■ **What the task asks**
The result should be a full, exact repeat of the entries, free of pictures.

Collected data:
________________
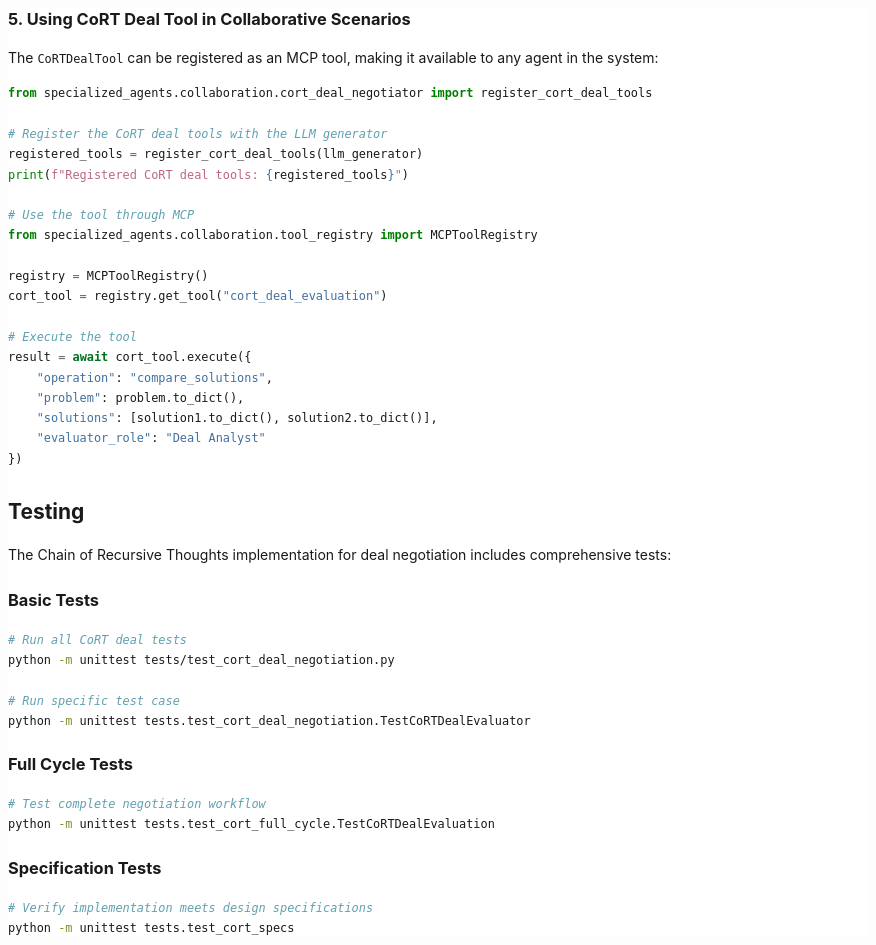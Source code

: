 ### 5. Using CoRT Deal Tool in Collaborative Scenarios

The `CoRTDealTool` can be registered as an MCP tool, making it available to any agent in the system:

```python
from specialized_agents.collaboration.cort_deal_negotiator import register_cort_deal_tools

# Register the CoRT deal tools with the LLM generator
registered_tools = register_cort_deal_tools(llm_generator)
print(f"Registered CoRT deal tools: {registered_tools}")

# Use the tool through MCP
from specialized_agents.collaboration.tool_registry import MCPToolRegistry

registry = MCPToolRegistry()
cort_tool = registry.get_tool("cort_deal_evaluation")

# Execute the tool
result = await cort_tool.execute({
    "operation": "compare_solutions",
    "problem": problem.to_dict(),
    "solutions": [solution1.to_dict(), solution2.to_dict()],
    "evaluator_role": "Deal Analyst"
})
```

## Testing

The Chain of Recursive Thoughts implementation for deal negotiation includes comprehensive tests:

### Basic Tests

```bash
# Run all CoRT deal tests
python -m unittest tests/test_cort_deal_negotiation.py

# Run specific test case
python -m unittest tests.test_cort_deal_negotiation.TestCoRTDealEvaluator
```

### Full Cycle Tests

```bash
# Test complete negotiation workflow
python -m unittest tests.test_cort_full_cycle.TestCoRTDealEvaluation
```

### Specification Tests

```bash
# Verify implementation meets design specifications
python -m unittest tests.test_cort_specs
```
________________
■ **Response area**
Source code

: ### 5. Using CoRT Deal Tool in Collaborative Scenarios

The `CoRTDealTool` can be registered as an MCP tool, making it available to any agent in the system:

```python
from specialized_agents.collaboration.cort_deal_negotiator import register_cort_deal_tools

# Register the CoRT deal tools with the LLM generator
registered_tools = register_cort_deal_tools(llm_generator)
print(f"Registered CoRT deal tools: {registered_tools}")

# Use the tool through MCP
from specialized_agents.collaboration.tool_registry import MCPToolRegistry

registry = MCPToolRegistry()
cort_tool = registry.get_tool("cort_deal_evaluation")

# Execute the tool
result = await cort_tool.execute({
    "operation": "compare_solutions",
    "problem": problem.to_dict(),
    "solutions": [solution1.to_dict(), solution2.to_dict()],
    "evaluator_role": "Deal Analyst"
})
```

## Testing

The Chain of Recursive Thoughts implementation for deal negotiation includes comprehensive tests:

### Basic Tests

```bash
# Run all CoRT deal tests
python -m unittest tests/test_cort_deal_negotiation.py

# Run specific test case
python -m unittest tests.test_cort_deal_negotiation.TestCoRTDealEvaluator
```

### Full Cycle Tests

```bash
# Test complete negotiation workflow
python -m unittest tests.test_cort_full_cycle.TestCoRTDealEvaluation
```

### Specification Tests

```bash
# Verify implementation meets design specifications
python -m unittest tests.test_cort_specs
```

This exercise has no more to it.